= Work order =
Please copy out the entries exactly, skipping any pictures.

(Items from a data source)
┏━━

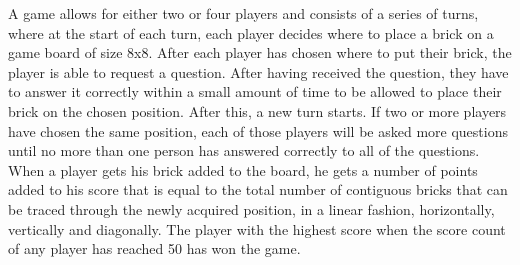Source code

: A game allows for either two or four players and consists of a series of turns, where at the start of each turn, each player decides where to place a brick on a game board of size 8x8. 
After each player has chosen where to put their brick, the player is able to request a question. After having received the question, they have to answer it correctly within a small amount of time to be allowed to place their brick on the chosen position. After this, a new turn starts. If two or more players have chosen the same position, each of those players will be asked more questions until no more than one person has answered correctly to all of the questions. When a player gets his brick added to the board, he gets a number of points added to his score that is equal to the total number of contiguous bricks that can be traced through the newly acquired position, in a linear fashion, horizontally, vertically and diagonally. The player with the highest score when the score count of any player has reached 50 has won the game.
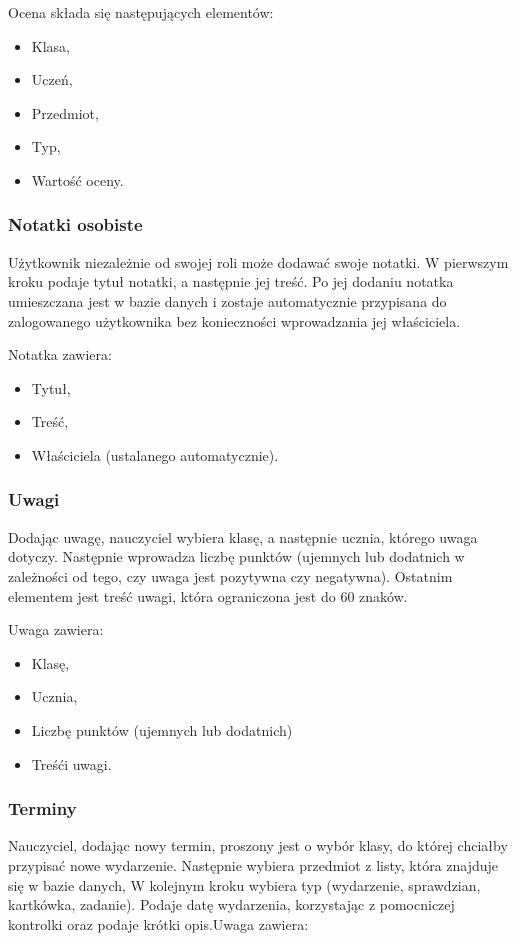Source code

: Ocena składa się następujących elementów:
\begin{itemize}
      \item Klasa,
      \item Uczeń,
      \item Przedmiot,
      \item Typ,
      \item Wartość oceny.
\end{itemize}

\subsubsection{Notatki osobiste}
\label{notatki}
Użytkownik niezależnie od swojej roli może dodawać swoje notatki. W pierwszym kroku podaje tytuł notatki, a następnie jej treść. Po jej dodaniu notatka umieszczana jest w bazie danych i zostaje automatycznie przypisana do zalogowanego użytkownika bez konieczności wprowadzania jej właściciela.

Notatka zawiera:
\begin{itemize}
      \item Tytuł,
      \item Treść,
      \item Właściciela (ustalanego automatycznie).
\end{itemize}

\subsubsection{Uwagi}
\label{uwagi}
Dodając uwagę, nauczyciel wybiera klasę, a następnie ucznia, którego uwaga dotyczy. Następnie wprowadza liczbę punktów (ujemnych lub dodatnich w zależności od tego, czy uwaga jest pozytywna czy negatywna). Ostatnim elementem jest treść uwagi, która ograniczona jest do 60 znaków. 

Uwaga zawiera:
\begin{itemize}
      \item Klasę,
      \item Ucznia,
      \item Liczbę punktów (ujemnych lub dodatnich)
      \item Treśći uwagi.
\end{itemize}

\subsubsection{Terminy}
\label{terminy}
Nauczyciel, dodając nowy termin, proszony jest o wybór klasy, do której chciałby przypisać nowe wydarzenie. Następnie wybiera przedmiot z listy, która znajduje się w bazie danych, W kolejnym kroku wybiera typ (wydarzenie, sprawdzian, kartkówka, zadanie). Podaje datę wydarzenia, korzystając z pomocniczej kontrolki oraz podaje krótki opis.Uwaga zawiera:

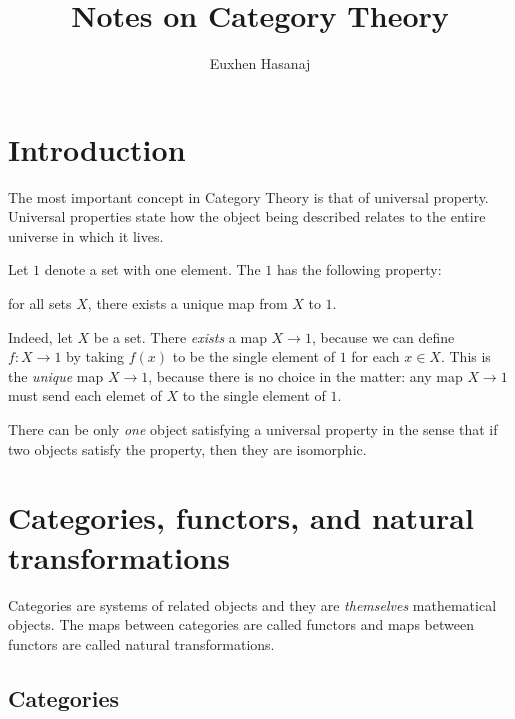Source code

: \documentclass[11pt,a4paper]{article}
\author{Euxhen Hasanaj}
\title{Notes on Category Theory}
\begin{document}
\maketitle

\section{Introduction}
The most important concept in Category Theory is that of universal property. Universal properties state how the object being described relates to the entire universe in which it lives.

\begin{example}
    Let $1$ denote a set with one element. The $1$ has the following property:
\end{example}
\begin{center}
for all sets $X$, there exists a unique map from $X$ to $1$.
\end{center}
Indeed, let $X$ be a set. There \textit{exists} a map $X\to 1$, because we can define $f:X\to 1$ by taking $f(x)$ to be the single element of $1$ for each $x\in X$. This is the \textit{unique} map $X\to 1$, because there is no choice in the matter: any map $X\to 1$ must send each elemet of $X$ to the single element of $1$.

There can be only \textit{one} object satisfying a universal property in the sense that if two objects satisfy the property, then they are isomorphic.

\section{Categories, functors, and natural transformations}
Categories are systems of related objects and they are \textit{themselves} mathematical objects. The maps between categories are called functors and maps between functors are called natural transformations.

\subsection{Categories}
\end{document}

┗━━

= Result of this exercise =
Source code

: A game allows for either two or four players and consists of a series of turns, where at the start of each turn, each player decides where to place a brick on a game board of size 8x8. 
After each player has chosen where to put their brick, the player is able to request a question. After having received the question, they have to answer it correctly within a small amount of time to be allowed to place their brick on the chosen position. After this, a new turn starts. If two or more players have chosen the same position, each of those players will be asked more questions until no more than one person has answered correctly to all of the questions. When a player gets his brick added to the board, he gets a number of points added to his score that is equal to the total number of contiguous bricks that can be traced through the newly acquired position, in a linear fashion, horizontally, vertically and diagonally. The player with the highest score when the score count of any player has reached 50 has won the game.
Source code

: Ocena składa się następujących elementów:
\begin{itemize}
      \item Klasa,
      \item Uczeń,
      \item Przedmiot,
      \item Typ,
      \item Wartość oceny.
\end{itemize}

\subsubsection{Notatki osobiste}
\label{notatki}
Użytkownik niezależnie od swojej roli może dodawać swoje notatki. W pierwszym kroku podaje tytuł notatki, a następnie jej treść. Po jej dodaniu notatka umieszczana jest w bazie danych i zostaje automatycznie przypisana do zalogowanego użytkownika bez konieczności wprowadzania jej właściciela.

Notatka zawiera:
\begin{itemize}
      \item Tytuł,
      \item Treść,
      \item Właściciela (ustalanego automatycznie).
\end{itemize}

\subsubsection{Uwagi}
\label{uwagi}
Dodając uwagę, nauczyciel wybiera klasę, a następnie ucznia, którego uwaga dotyczy. Następnie wprowadza liczbę punktów (ujemnych lub dodatnich w zależności od tego, czy uwaga jest pozytywna czy negatywna). Ostatnim elementem jest treść uwagi, która ograniczona jest do 60 znaków. 

Uwaga zawiera:
\begin{itemize}
      \item Klasę,
      \item Ucznia,
      \item Liczbę punktów (ujemnych lub dodatnich)
      \item Treśći uwagi.
\end{itemize}

\subsubsection{Terminy}
\label{terminy}
Nauczyciel, dodając nowy termin, proszony jest o wybór klasy, do której chciałby przypisać nowe wydarzenie. Następnie wybiera przedmiot z listy, która znajduje się w bazie danych, W kolejnym kroku wybiera typ (wydarzenie, sprawdzian, kartkówka, zadanie). Podaje datę wydarzenia, korzystając z pomocniczej kontrolki oraz podaje krótki opis.Uwaga zawiera:

Source code

: \documentclass[11pt,a4paper]{article}
\author{Euxhen Hasanaj}
\title{Notes on Category Theory}
\begin{document}
\maketitle

\section{Introduction}
The most important concept in Category Theory is that of universal property. Universal properties state how the object being described relates to the entire universe in which it lives.

\begin{example}
    Let $1$ denote a set with one element. The $1$ has the following property:
\end{example}
\begin{center}
for all sets $X$, there exists a unique map from $X$ to $1$.
\end{center}
Indeed, let $X$ be a set. There \textit{exists} a map $X\to 1$, because we can define $f:X\to 1$ by taking $f(x)$ to be the single element of $1$ for each $x\in X$. This is the \textit{unique} map $X\to 1$, because there is no choice in the matter: any map $X\to 1$ must send each elemet of $X$ to the single element of $1$.

There can be only \textit{one} object satisfying a universal property in the sense that if two objects satisfy the property, then they are isomorphic.

\section{Categories, functors, and natural transformations}
Categories are systems of related objects and they are \textit{themselves} mathematical objects. The maps between categories are called functors and maps between functors are called natural transformations.

\subsection{Categories}
\end{document}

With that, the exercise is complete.